§ What the task requires:
Where does the string "including" appear in the records? Copy every line that contains it.

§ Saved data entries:
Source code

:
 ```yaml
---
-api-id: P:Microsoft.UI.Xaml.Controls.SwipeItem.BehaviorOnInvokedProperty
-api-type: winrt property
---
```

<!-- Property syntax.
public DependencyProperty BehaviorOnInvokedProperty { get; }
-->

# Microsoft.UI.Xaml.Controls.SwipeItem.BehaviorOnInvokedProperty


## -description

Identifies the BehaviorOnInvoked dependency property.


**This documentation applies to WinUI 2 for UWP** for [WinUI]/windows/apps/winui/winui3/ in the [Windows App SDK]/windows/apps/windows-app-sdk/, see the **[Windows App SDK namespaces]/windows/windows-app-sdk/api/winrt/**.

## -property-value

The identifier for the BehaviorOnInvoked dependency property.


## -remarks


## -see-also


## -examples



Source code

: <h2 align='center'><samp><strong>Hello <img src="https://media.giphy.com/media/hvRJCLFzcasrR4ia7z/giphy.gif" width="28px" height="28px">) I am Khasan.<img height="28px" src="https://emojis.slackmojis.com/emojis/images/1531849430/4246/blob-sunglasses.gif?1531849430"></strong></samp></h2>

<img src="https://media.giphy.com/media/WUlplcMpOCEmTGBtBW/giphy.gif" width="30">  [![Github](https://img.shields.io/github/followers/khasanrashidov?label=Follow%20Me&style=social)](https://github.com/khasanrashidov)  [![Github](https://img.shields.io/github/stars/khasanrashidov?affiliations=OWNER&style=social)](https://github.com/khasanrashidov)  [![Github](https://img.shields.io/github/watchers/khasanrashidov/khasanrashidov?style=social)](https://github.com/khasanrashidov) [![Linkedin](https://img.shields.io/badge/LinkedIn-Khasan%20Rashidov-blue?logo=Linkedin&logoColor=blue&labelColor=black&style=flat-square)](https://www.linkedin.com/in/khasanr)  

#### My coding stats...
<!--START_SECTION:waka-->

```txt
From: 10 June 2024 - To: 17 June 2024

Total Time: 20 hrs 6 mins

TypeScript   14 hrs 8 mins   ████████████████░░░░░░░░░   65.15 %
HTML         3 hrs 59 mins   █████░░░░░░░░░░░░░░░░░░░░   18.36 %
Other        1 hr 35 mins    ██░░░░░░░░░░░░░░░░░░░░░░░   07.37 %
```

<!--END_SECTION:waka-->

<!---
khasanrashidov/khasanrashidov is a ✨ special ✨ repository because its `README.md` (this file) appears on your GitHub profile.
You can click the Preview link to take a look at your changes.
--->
* * *
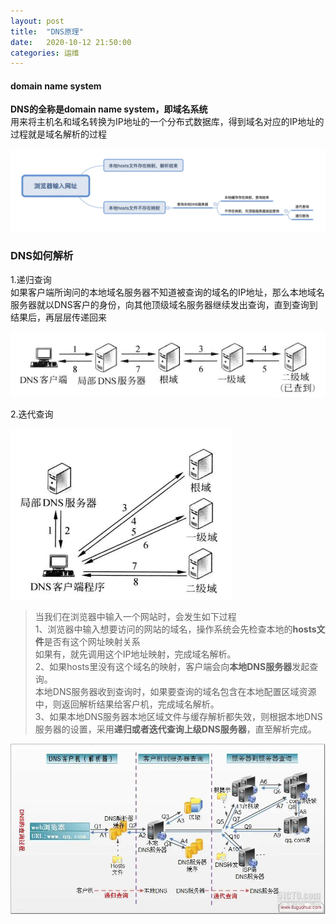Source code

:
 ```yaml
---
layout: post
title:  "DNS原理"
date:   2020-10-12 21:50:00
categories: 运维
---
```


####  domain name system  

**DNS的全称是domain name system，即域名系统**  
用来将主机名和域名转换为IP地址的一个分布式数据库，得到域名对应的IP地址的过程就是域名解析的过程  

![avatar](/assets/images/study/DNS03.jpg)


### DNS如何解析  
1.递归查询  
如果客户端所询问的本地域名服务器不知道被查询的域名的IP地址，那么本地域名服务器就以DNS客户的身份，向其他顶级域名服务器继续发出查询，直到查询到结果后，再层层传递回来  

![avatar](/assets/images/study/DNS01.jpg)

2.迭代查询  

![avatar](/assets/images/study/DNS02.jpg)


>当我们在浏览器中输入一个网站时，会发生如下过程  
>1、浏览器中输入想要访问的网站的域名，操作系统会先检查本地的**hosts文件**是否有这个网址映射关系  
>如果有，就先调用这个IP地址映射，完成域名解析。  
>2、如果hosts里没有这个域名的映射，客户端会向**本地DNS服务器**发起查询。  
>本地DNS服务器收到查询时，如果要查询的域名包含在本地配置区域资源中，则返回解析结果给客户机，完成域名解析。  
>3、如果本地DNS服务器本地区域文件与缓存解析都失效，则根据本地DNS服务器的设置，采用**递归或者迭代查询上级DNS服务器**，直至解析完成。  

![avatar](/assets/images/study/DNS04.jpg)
* * *
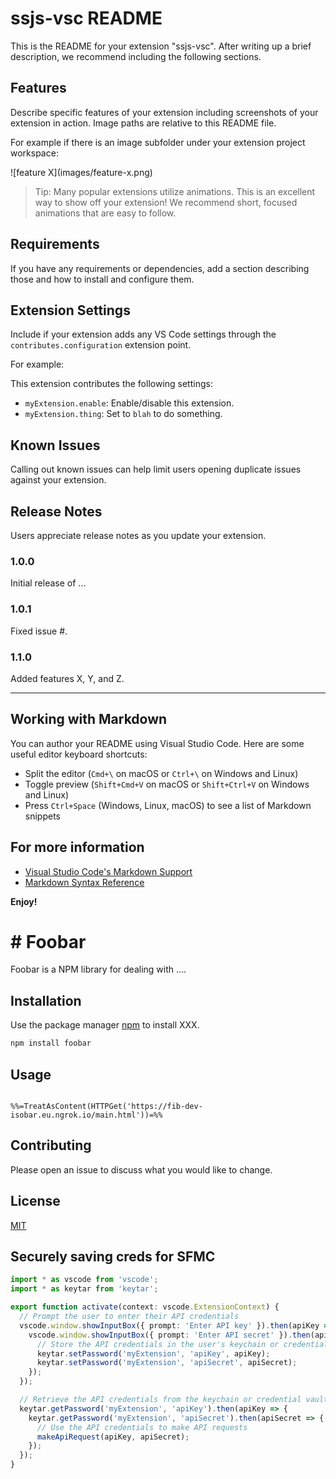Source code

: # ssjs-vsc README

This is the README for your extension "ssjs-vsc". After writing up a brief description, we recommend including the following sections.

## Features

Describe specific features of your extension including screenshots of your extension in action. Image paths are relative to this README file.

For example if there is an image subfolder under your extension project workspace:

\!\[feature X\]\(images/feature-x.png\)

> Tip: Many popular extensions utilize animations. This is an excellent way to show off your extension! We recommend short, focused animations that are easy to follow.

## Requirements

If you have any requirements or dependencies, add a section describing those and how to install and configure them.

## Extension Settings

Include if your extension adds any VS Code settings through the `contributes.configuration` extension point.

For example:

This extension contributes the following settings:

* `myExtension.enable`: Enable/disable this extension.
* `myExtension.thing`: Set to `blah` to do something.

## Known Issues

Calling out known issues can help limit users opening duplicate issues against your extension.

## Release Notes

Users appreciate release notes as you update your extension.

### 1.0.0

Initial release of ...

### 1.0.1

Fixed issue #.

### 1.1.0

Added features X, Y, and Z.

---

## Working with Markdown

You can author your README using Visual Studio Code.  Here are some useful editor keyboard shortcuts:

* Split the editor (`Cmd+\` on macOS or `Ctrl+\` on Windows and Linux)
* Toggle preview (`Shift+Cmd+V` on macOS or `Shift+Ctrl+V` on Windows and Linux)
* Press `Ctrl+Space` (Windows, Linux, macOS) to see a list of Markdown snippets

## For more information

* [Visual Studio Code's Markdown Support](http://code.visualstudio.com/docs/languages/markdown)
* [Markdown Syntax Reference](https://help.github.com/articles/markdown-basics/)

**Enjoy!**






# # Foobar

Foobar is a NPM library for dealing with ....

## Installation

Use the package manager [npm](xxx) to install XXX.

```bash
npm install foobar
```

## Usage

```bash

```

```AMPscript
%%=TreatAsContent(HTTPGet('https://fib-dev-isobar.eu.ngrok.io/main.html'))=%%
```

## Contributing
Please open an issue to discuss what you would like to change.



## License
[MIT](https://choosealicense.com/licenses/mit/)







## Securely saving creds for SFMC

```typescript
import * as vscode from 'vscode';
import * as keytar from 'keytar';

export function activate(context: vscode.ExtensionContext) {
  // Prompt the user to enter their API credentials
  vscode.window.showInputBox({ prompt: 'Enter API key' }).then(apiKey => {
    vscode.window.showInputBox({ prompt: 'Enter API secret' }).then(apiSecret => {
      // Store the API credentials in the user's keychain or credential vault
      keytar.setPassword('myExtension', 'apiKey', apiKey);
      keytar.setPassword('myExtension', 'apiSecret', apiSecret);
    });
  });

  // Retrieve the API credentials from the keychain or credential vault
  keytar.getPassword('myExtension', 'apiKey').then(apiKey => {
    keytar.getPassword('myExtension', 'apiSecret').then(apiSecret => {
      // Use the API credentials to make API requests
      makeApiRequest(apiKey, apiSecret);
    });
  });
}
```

§ Response to this exercise:
This is the README for your extension "ssjs-vsc". After writing up a brief description, we recommend including the following sections.
Describe specific features of your extension including screenshots of your extension in action. Image paths are relative to this README file.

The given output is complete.